__AVAILABLE RECORDS__:
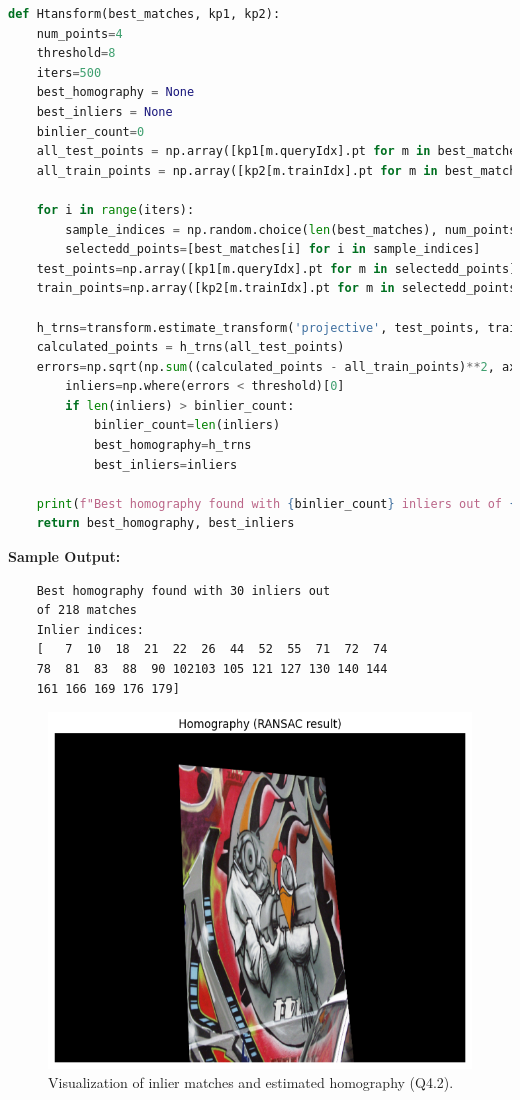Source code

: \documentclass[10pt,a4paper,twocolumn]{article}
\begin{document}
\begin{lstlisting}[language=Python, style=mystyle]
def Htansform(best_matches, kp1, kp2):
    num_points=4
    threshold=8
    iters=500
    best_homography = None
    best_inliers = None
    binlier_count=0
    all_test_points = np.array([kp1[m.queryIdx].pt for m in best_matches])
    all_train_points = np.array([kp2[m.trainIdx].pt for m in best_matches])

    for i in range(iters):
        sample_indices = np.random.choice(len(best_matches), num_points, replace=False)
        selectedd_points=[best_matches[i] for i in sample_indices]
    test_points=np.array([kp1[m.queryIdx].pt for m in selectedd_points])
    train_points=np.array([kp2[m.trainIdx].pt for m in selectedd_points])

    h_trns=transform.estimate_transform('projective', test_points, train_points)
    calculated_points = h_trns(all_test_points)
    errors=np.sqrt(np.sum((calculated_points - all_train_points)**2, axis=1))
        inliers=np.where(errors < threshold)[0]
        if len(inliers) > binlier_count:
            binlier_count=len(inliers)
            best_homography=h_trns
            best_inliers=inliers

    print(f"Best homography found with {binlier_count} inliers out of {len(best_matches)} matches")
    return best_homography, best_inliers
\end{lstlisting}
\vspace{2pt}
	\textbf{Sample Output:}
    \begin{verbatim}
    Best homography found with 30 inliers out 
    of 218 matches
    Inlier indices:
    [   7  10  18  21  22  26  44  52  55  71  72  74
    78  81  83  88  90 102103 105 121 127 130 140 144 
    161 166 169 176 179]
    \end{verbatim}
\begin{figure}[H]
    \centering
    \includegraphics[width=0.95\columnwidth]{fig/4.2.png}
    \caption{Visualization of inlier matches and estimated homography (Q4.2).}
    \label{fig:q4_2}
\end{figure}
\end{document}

__WHAT IS EXPECTED__: Find the line with "binlier_count=0" in the material above. Reproduce it and each line after it up to and including the line with "best_inliers=inliers".

__ANSWER TO THE EXERCISE__:
    binlier_count=0
    all_test_points = np.array([kp1[m.queryIdx].pt for m in best_matches])
    all_train_points = np.array([kp2[m.trainIdx].pt for m in best_matches])

    for i in range(iters):
        sample_indices = np.random.choice(len(best_matches), num_points, replace=False)
        selectedd_points=[best_matches[i] for i in sample_indices]
    test_points=np.array([kp1[m.queryIdx].pt for m in selectedd_points])
    train_points=np.array([kp2[m.trainIdx].pt for m in selectedd_points])

    h_trns=transform.estimate_transform('projective', test_points, train_points)
    calculated_points = h_trns(all_test_points)
    errors=np.sqrt(np.sum((calculated_points - all_train_points)**2, axis=1))
        inliers=np.where(errors < threshold)[0]
        if len(inliers) > binlier_count:
            binlier_count=len(inliers)
            best_homography=h_trns
            best_inliers=inliers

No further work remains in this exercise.